_WORK ORDER_
Search the lines of the records for the word "theoremstyle", and copy every line that has it.

SOURCE DATA: Begin

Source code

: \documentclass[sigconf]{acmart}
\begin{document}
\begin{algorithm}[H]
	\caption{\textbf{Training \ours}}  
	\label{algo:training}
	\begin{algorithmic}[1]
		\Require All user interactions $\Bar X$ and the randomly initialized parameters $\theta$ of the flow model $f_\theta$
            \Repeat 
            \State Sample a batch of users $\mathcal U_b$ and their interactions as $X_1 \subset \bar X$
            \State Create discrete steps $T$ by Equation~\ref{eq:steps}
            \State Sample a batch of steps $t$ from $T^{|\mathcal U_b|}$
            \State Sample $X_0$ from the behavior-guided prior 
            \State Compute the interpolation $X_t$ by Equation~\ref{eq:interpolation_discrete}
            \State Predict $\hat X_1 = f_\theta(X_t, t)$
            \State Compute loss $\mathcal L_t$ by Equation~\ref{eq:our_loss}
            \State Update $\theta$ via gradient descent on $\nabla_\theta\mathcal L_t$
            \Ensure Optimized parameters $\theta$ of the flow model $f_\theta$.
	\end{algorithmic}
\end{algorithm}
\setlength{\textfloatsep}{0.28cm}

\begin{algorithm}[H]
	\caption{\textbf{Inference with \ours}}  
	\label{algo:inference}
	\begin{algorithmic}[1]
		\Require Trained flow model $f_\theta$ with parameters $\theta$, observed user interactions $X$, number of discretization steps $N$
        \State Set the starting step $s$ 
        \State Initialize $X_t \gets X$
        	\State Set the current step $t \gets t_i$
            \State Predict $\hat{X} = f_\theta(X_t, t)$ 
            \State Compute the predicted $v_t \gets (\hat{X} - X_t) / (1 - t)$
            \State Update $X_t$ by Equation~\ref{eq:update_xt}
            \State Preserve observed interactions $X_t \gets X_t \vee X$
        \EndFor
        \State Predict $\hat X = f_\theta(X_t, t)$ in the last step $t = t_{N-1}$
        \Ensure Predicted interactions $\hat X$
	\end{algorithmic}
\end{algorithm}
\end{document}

SOURCE DATA: End
SOURCE DATA: Begin

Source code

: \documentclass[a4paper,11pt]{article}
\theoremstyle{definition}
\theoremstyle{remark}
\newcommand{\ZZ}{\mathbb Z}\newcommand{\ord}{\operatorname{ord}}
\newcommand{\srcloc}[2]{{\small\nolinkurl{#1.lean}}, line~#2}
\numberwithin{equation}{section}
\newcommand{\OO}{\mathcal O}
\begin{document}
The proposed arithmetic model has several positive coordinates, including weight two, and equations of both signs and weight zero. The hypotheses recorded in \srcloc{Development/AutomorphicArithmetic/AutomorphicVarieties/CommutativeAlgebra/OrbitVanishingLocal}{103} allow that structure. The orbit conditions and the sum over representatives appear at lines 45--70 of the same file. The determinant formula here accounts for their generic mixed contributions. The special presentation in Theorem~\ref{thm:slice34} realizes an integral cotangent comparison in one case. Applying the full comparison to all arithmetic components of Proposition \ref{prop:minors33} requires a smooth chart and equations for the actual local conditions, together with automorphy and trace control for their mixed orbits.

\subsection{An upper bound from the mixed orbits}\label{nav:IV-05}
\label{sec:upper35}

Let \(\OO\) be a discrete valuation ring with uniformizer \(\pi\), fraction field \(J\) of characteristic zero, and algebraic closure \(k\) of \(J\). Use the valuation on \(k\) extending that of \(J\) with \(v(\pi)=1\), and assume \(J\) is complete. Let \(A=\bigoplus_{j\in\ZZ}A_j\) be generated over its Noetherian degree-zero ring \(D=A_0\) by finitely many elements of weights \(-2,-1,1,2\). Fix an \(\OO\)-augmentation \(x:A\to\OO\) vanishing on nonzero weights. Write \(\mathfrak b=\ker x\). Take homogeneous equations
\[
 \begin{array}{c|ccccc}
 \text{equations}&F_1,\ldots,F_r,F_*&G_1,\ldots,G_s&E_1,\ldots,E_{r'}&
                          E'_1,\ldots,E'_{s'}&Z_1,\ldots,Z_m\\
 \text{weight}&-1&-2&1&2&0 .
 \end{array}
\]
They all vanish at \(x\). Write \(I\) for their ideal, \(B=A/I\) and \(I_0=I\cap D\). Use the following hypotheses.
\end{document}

SOURCE DATA: End

_FINISHED TASK_
\theoremstyle{definition}
\theoremstyle{remark}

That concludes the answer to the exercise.